Biodiversity, plants and seeds: the variety of apples and carrots
Let’s do some practical examples on biodiversity: the variety of fruits and vegetables that we found at the store is just a little part of the whole variety that nature produces.
For example, if we think of apples, there are almost 7,000 different species in the world, but at the supermarket there are 10 as a maximum. Apples, like lots of other fruits and plants, are cultivated based on the economy and business and not on seasonality, ecosystem and place of production.
In Italy alone there is an enormous variety of apples: the Pink Apples of Monti Sibillini, the Grey of Torriana, the Gelato of Etna or the Pum dla Lira from Langhe. Those apples are indigenous and made to survive in their own ecosystem, but their production is sacrificed to another kind of apples, that aren’t made for the ecosystem and thus are injected with antibiotics and fertilizers.
The carrots case is an interesting and historical one: originally, they were colored in dark purple until the farmers from the Netherlands decided to breed the oranges in honor of the Royal Family of Orange.
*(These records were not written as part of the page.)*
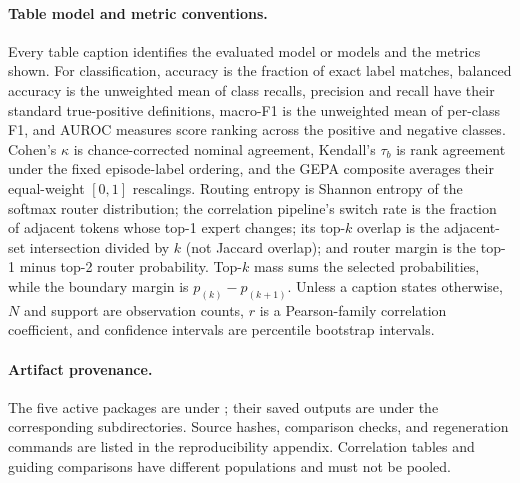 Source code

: \paragraph{Table model and metric conventions.}
Every table caption identifies the evaluated model or models and the metrics
shown.  For classification, accuracy is the fraction of exact label matches,
balanced accuracy is the unweighted mean of class recalls, precision and
recall have their standard true-positive definitions, macro-F1 is the
unweighted mean of per-class F1, and AUROC measures score ranking across the
positive and negative classes.  Cohen's $\kappa$ is chance-corrected nominal
agreement, Kendall's $\tau_b$ is rank agreement under the fixed episode-label
ordering, and the GEPA composite averages their equal-weight $[0,1]$
rescalings.  Routing entropy is Shannon entropy of the softmax router
distribution; the correlation pipeline's switch rate is the fraction of
adjacent tokens whose top-1 expert changes; its top-$k$ overlap is the
adjacent-set intersection divided by $k$ (not Jaccard overlap); and router
margin is the top-1 minus top-2 router probability.  Top-$k$ mass sums the
selected probabilities, while the boundary margin is $p_{(k)}-p_{(k+1)}$.
Unless a caption states
otherwise, $N$ and support are observation counts, $r$ is a Pearson-family
correlation coefficient, and confidence intervals are percentile bootstrap
intervals.

\paragraph{Artifact provenance.}
The five active packages are under ; their saved outputs
are under the corresponding  subdirectories. Source hashes,
comparison checks, and regeneration commands are listed in the
reproducibility appendix. Correlation tables and guiding comparisons have
different populations and must not be pooled.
In the last years, the cultivation of purple carrots came back, but the road is long to go: all the other kinds of carrots aren’t cultivated or just a little quantity is produced.
Biodiversity and the extinction of plants
Sad and terrible is the report of 2013, by the Italian Ministry of Environment, Fderparchi (an Italian association that aims to preserve the parks and the forests) and the IUNC (International Union for Conservation of Nature): the Red List of the Italian flora that is threatened by extinction: beautiful plants and flowers that will be very difficult to save, thanks to the exploitation of nature.
Without biodiversity we face extinction for sure, as animals and as planet: scientists believe that we are in the middle of the 6th global extinction on the history of Earth. We all can do our part to preserve and save the heritage that nature is giving us: this is the reason why here at Tuttovo we choose to use locally sourced products and materials and we commit ourselves to use products that comes from organically or biodynamics cultivations, that respect the natural cycles, biodiversity and the ecosystem we live in.